Bien entendu, la question de ce qui viendra « après » ne manque pas non plus d’intérêt...Elle est peut-être plus troublante, à coup sûr moins saisissable, et, finalement, moins immédiatement utile, sauf à être saisie par le « projet » de comprendre/transformer le « maintenant »

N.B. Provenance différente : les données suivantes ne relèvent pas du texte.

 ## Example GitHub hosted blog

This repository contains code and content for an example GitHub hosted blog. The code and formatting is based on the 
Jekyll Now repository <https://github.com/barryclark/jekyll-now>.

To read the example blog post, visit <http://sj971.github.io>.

Face aux oeuvres de l’art, la question de ce qui s’est passé « avant » revêt pour le spectateur toutes sortes d’aspects : l’avant concerne l’oeuvre ; mais il le concerne aussi lui : c’est son propre « avant » qu’il questionne. Dans les deux cas, les pistes sont multiples : toute une série de questions peut s’attacher à savoir ce qui a fait que sont réunis dans un même espace un objet et un spectateur. J’ai ainsi souvenir d’un groupe de personnes qui, grâce à la complicité bienveillante de directeur du château de Villeneuve, à Vence, s’était retrouvé face à la caisse qui avait transporté un Malévitch.... Avant que l’œuvre ne soit vue, dans ce lieu particulier, il y avait eu un travail social considérable qui n’apparaissait point tant dans la caisse elle même que dans les étiquettes, tampons, indications qui l’ornaient dans toutes les langues. Avant d’être là, installée à Vence, l’oeuvre avait circulé, était passée, et combien ! de main en main, de regard en regard. Tout un pan de l’histoire de l’art s’intéresse à ces questions qui nous apprennent beaucoup sur les oeuvres, sur leur conservation et leur diffusion, comme sur l’histoire et la géographie du goût. Et avant d’être devant l’oeuvre, où était le regardeur ? Par quels chemins est-il passé pour se retrouver là ? Quelles pistes a-t-il suivies, quelles balises, quels indices a-t-il déchiffrés ? Toute une partie de la sociologie a développé des approches de ces questions.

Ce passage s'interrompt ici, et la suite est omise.